If FIFA’s members approve a fast-tracking proposal on Thursday, the United States, Mexico and Canada could all but clinch the 2026 World Cup they recently announced their joint bid for, ESPN reports.
Following the debacles of the bids for the 2018 and 2022 World Cups, which were engulfed in a tidal wave of corruption allegations as Russia and Qatar surprisingly beat out England and the United States, respectively, the bidding process was reformed. It was spread out from a group of two dozen voters to more than two hundred, while the inspection and voting processes were made more transparent and formal.
But it appears that in the next edition of the tournament to be assigned, those measures will be circumvented to square away the issue several years earlier than planned.
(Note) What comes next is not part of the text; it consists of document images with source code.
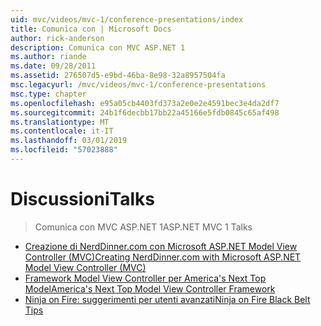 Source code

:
 ```yaml
---
uid: mvc/videos/mvc-1/conference-presentations/index
title: Comunica con | Microsoft Docs
author: rick-anderson
description: Comunica con MVC ASP.NET 1
ms.author: riande
ms.date: 09/28/2011
ms.assetid: 276507d5-e9bd-46ba-8e98-32a8957504fa
msc.legacyurl: /mvc/videos/mvc-1/conference-presentations
msc.type: chapter
ms.openlocfilehash: e95a05cb4403fd373a2e0e2e4591bec3e4da2df7
ms.sourcegitcommit: 24b1f6decbb17bb22a45166e5fdb0845c65af498
ms.translationtype: MT
ms.contentlocale: it-IT
ms.lasthandoff: 03/01/2019
ms.locfileid: "57023888"
---
```

<a name="talks"></a><span data-ttu-id="e3ac6-103">Discussioni</span><span class="sxs-lookup"><span data-stu-id="e3ac6-103">Talks</span></span>
====================
> <span data-ttu-id="e3ac6-104">Comunica con MVC ASP.NET 1</span><span class="sxs-lookup"><span data-stu-id="e3ac6-104">ASP.NET MVC 1 Talks</span></span>


- [<span data-ttu-id="e3ac6-105">Creazione di NerdDinner.com con Microsoft ASP.NET Model View Controller (MVC)</span><span class="sxs-lookup"><span data-stu-id="e3ac6-105">Creating NerdDinner.com with Microsoft ASP.NET Model View Controller (MVC)</span></span>](creating-nerddinnercom-with-microsoft-aspnet-model-view-controller-mvc.md)
- [<span data-ttu-id="e3ac6-106">Framework Model View Controller per America's Next Top Model</span><span class="sxs-lookup"><span data-stu-id="e3ac6-106">America's Next Top Model View Controller Framework</span></span>](americas-next-top-model-view-controller-framework.md)
- [<span data-ttu-id="e3ac6-107">Ninja on Fire: suggerimenti per utenti avanzati</span><span class="sxs-lookup"><span data-stu-id="e3ac6-107">Ninja on Fire Black Belt Tips</span></span>](ninja-on-fire-black-belt-tips.md)
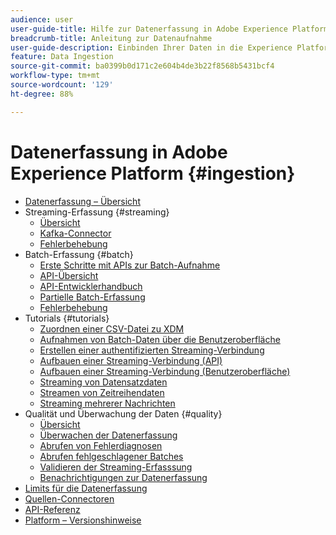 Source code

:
 ```yaml
---
audience: user
user-guide-title: Hilfe zur Datenerfassung in Adobe Experience Platform
breadcrumb-title: Anleitung zur Datenaufnahme
user-guide-description: Einbinden Ihrer Daten in die Experience Platform durch Batch- oder Streaming-Erfassung.
feature: Data Ingestion
source-git-commit: ba0399b0d171c2e604b4de3b22f8568b5431bcf4
workflow-type: tm+mt
source-wordcount: '129'
ht-degree: 88%

---
```



# Datenerfassung in Adobe Experience Platform {#ingestion}

- [Datenerfassung – Übersicht](home.md)
- Streaming-Erfassung {#streaming}
   - [Übersicht](streaming-ingestion/overview.md)
   - [Kafka-Connector](streaming-ingestion/kafka.md)
   - [Fehlerbehebung](streaming-ingestion/troubleshooting.md)
- Batch-Erfassung {#batch}
   - [Erste Schritte mit APIs zur Batch-Aufnahme](batch-ingestion/getting-started.md)
   - [API-Übersicht](batch-ingestion/overview.md)
   - [API-Entwicklerhandbuch](batch-ingestion/api-overview.md)
   - [Partielle Batch-Erfassung](batch-ingestion/partial.md)
   - [Fehlerbehebung](batch-ingestion/troubleshooting.md)
- Tutorials {#tutorials}
   - [Zuordnen einer CSV-Datei zu XDM](tutorials/map-a-csv-file.md)
   - [Aufnahmen von Batch-Daten über die Benutzeroberfläche](tutorials/ingest-batch-data.md)
   - [Erstellen einer authentifizierten Streaming-Verbindung](tutorials/create-authenticated-streaming-connection.md)
   - [Aufbauen einer Streaming-Verbindung (API)](tutorials/create-streaming-connection.md)
   - [Aufbauen einer Streaming-Verbindung (Benutzeroberfläche)](tutorials/create-streaming-connection-ui.md)
   - [Streaming von Datensatzdaten](tutorials/streaming-record-data.md)
   - [Streamen von Zeitreihendaten](tutorials/streaming-time-series-data.md)
   - [Streaming mehrerer Nachrichten](tutorials/streaming-multiple-messages.md)
- Qualität und Überwachung der Daten {#quality}
   - [Übersicht](quality/overview.md)
   - [Überwachen der Datenerfassung](quality/monitor-data-ingestion.md)
   - [Abrufen von Fehlerdiagnosen](quality/error-diagnostics.md)
   - [Abrufen fehlgeschlagener Batches](quality/retrieve-failed-batches.md)
   - [Validieren der Streaming-Erfasssung](quality/streaming-validation.md)
   - [Benachrichtigungen zur Datenerfassung](quality/subscribe-events.md)
- [Limits für die Datenerfassung](guardrails.md)
- [Quellen-Connectoren](source-connectors.md)
- [API-Referenz](https://www.adobe.io/experience-platform-apis/references/data-ingestion/)
- [Platform – Versionshinweise](https://docs.adobe.com/content/help/de-DE/experience-platform/release-notes/latest.html)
A final vote wasn’t initially due until May 2020. But we could now have one as early as June 2018, according to ESPN. And the matter could be informally resolved on Thursday. Since teaming up, the U.S., Mexico and Canada – in a 60-10-10 split of the 80 games, with all matches from the quarterfinals onward held on American soil – have pushed to accelerate the process.
Possibly because there are no other serious bidders. Europe and Asia are ineligible, because they will have the next two tournaments, while South America reportedly supports the North American bid. In Africa, only Morocco has been named as a potential host, but hasn’t formally submitted a bid yet – although one isn’t due until December of next year.
The CONCACAF contingent seemingly hopes to head off any challenge by sealing the deal now, in spite of the new process. It now proposes that it be awarded the tournament conditionally, meaning it merely has to satisfy the requirement for infrastructure – stadiums, hotels and transportation – and government support by March of next year. If it does so, FIFA could approve its hosting rights in June of next year.
Should this proposal fail at this week’s FIFA Congress in Bahrain, the bidding process will proceed as planned, with the North American triple-bid still the only official entrant.
If it succeeds, it would be a coup for the U.S., heading off shenanigans like those in 2010 for the 2022 edition at the pass. U.S. Soccer has been pragmatic in this process, seemingly including its neighboring countries in part to rule them out as rivals.
The American bid was going to be a favorite no matter who went up against it, courtesy of a unique abundance of stadiums and training facilities to handle a newly-expanded, 48-team tournament. But weird things happen at FIFA, and the mood could change from pragmatic to expansionist from one congress to the next.
Then again, the U.S. has pushed FIFA to become more transparent and fair. And basically preventing an actual bidding process from taking place isn’t exactly that. But the shortcut and power move – don’t forget it was U.S. Soccer that brokered the new FIFA presidency of Gianni Infantino – could well land the second World Cup stateside, and the first since 1994.
And the ends apparently justify the murky means.